• Minnesota

    Mayo Clinic Finds Promising Results in Minimally Invasive Brain Surgery for Epilepsy

ROCHESTER, Minn. — A new minimally invasive laser-based tool for epilepsy surgery offers a quicker recuperation time for patients than major surgery, Mayo Clinic researchers report. The research is ongoing, but preliminary results were recently presented at the American Academy of Neurology.

MULTIMEDIA ALERT: For audio and video of Dr. Marsh talking about the technique as well as animation of the procedure, visit the Mayo Clinic News Network.

For more than 50 years, the standard effective treatment for medication-resistant epileptic seizures has been brain surgery. Neurosurgeons remove a small circle of the skull and probe into the brain to cut out or isolate the area where seizures are occurring. The operation, known as a temporal lobectomy, is effective in up to 80 percent of patients when the seizures are localized. The recuperation period can be lengthy, involving several days in the hospital and one to three months for the patient to return to ordinary activities.

This new technique, which is available at Mayo Clinic's Rochester and Jacksonville, Fla., campuses (and will soon be available at Mayo Clinic in Arizona), offers significant potential, says co-author W. Richard Marsh, M.D., a Mayo Clinic neurosurgeon.

"We continue to investigate this new minimally invasive technique that could change how epilepsy surgery is done," Dr. Marsh says.

Although approximately 14 patients (eight in Rochester, six in Jacksonville) have undergone this treatment to date, the research team reported positive preliminary results on their first five patients in Rochester — all of whom had epilepsy involving highly localized seizures occurring in the hippocampus. The most dramatic difference was the recuperation time: Patients required only one night in the hospital and were back to their daily activities in a week.

In an MRI-equipped suite, patients were placed under general anesthesia in a stereotactic frame. Creating a small burr hole in the back of the skull, researchers directed the laser-tipped catheter to the hippocampus to burn a tiny lesion at the site of the seizures. An intraoperative MRI scan verified the location and another MRI scan after the procedure confirmed the extent of the lesion.
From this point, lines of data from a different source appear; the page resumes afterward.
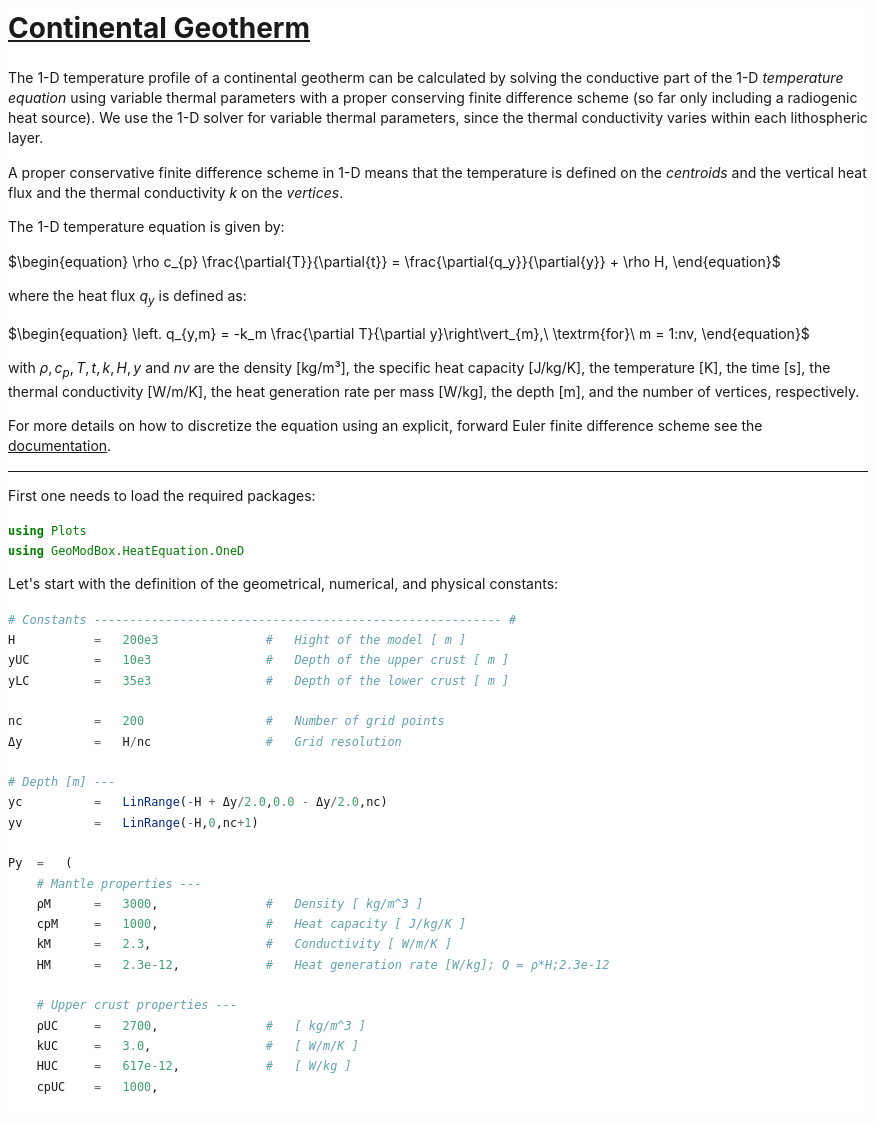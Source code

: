 # [Continental Geotherm](https://github.com/GeoSci-FFM/GeoModBox.jl/blob/main/examples/DiffusionEquation/1D/ContinentalGeotherm_1D.jl) 

The 1-D temperature profile of a continental geotherm can be calculated by solving the conductive part of the 1-D *temperature equation* using variable thermal parameters with a proper conserving finite difference scheme (so far only including a radiogenic heat source). We use the 1-D solver for variable thermal parameters, since the thermal conductivity varies within each lithospheric layer. 

A proper conservative finite difference scheme in 1-D means that the temperature is defined on the *centroids* and the vertical heat flux and the thermal conductivity $k$ on the *vertices*.

The 1-D temperature equation is given by: 

$\begin{equation}
\rho c_{p} \frac{\partial{T}}{\partial{t}} = \frac{\partial{q_y}}{\partial{y}} + \rho H,
\end{equation}$ 

where the heat flux $q_y$ is defined as:

$\begin{equation}
\left. q_{y,m} = -k_m \frac{\partial T}{\partial y}\right\vert_{m},\ \textrm{for}\ m = 1:nv, 
\end{equation}$

with $\rho, c_{p}, T, t, k, H, y$ and $nv$ are the density [kg/m³], the specific heat capacity [J/kg/K], the temperature [K], the time [s], the thermal conductivity [W/m/K], the heat generation rate per mass [W/kg], the depth [m], and the number of vertices, respectively. 

For more details on how to discretize the equation using an explicit, forward Euler finite difference scheme see the [documentation](../DiffOneD.md).

---

First one needs to load the required packages: 

```Julia 
using Plots
using GeoModBox.HeatEquation.OneD
```

Let's start with the definition of the geometrical, numerical, and physical constants: 

```Julia 
# Constants --------------------------------------------------------- #
H           =   200e3               #   Hight of the model [ m ]
yUC         =   10e3                #   Depth of the upper crust [ m ]
yLC         =   35e3                #   Depth of the lower crust [ m ]
        
nc          =   200                 #   Number of grid points
Δy          =   H/nc                #   Grid resolution

# Depth [m] ---
yc          =   LinRange(-H + Δy/2.0,0.0 - Δy/2.0,nc)     
yv          =   LinRange(-H,0,nc+1)
        
Py  =   (
    # Mantle properties ---
    ρM      =   3000,               #   Density [ kg/m^3 ]
    cpM     =   1000,               #   Heat capacity [ J/kg/K ]
    kM      =   2.3,                #   Conductivity [ W/m/K ]
    HM      =   2.3e-12,            #   Heat generation rate [W/kg]; Q = ρ*H;2.3e-12
        
    # Upper crust properties ---
    ρUC     =   2700,               #   [ kg/m^3 ]
    kUC     =   3.0,                #   [ W/m/K ]
    HUC     =   617e-12,            #   [ W/kg ]
    cpUC    =   1000,
        
```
In three patients with a type of epilepsy called mesial temporal sclerosis, who were averaging 64 seizures a month, two patients were seizure-free several months after surgery and one had experienced only brief auras (a warning feeling before a seizure). In two patients with the localized epilepsy syndrome hypothalamic hamartoma, who had averaged 41 seizures a month, the procedure also provided improvement; one experienced three partial seizures and one had a 50 percent reduction of overall seizures in the months after the procedure.

Researchers will continue to follow patients for the next year with neuropsychological tests and MRI scans, investigating memory and other effects of this approach compared to temporal lobectomy.

"We are pleased by the outcome of our colleague's research and are seeing similar results among our patients," says Jerry Shih, M.D., neurologist on Mayo's Florida campus. "We are excited to be able to also offer this technique to patients, including those who were previously told they were not candidates for traditional surgery."

As a handful of medical centers around the country begin to use the Food and Drug Administration-approved technology (designed by the company Visualase), they will carefully study select patients with localized epilepsy conditions to verify the benefit of laser ablation. The technique ultimately may apply to other types of seizures.

"As we continue to refine the technique and are able to ablate a larger area, I believe we may be able to make the approach as effective as open surgery," Dr. Marsh says.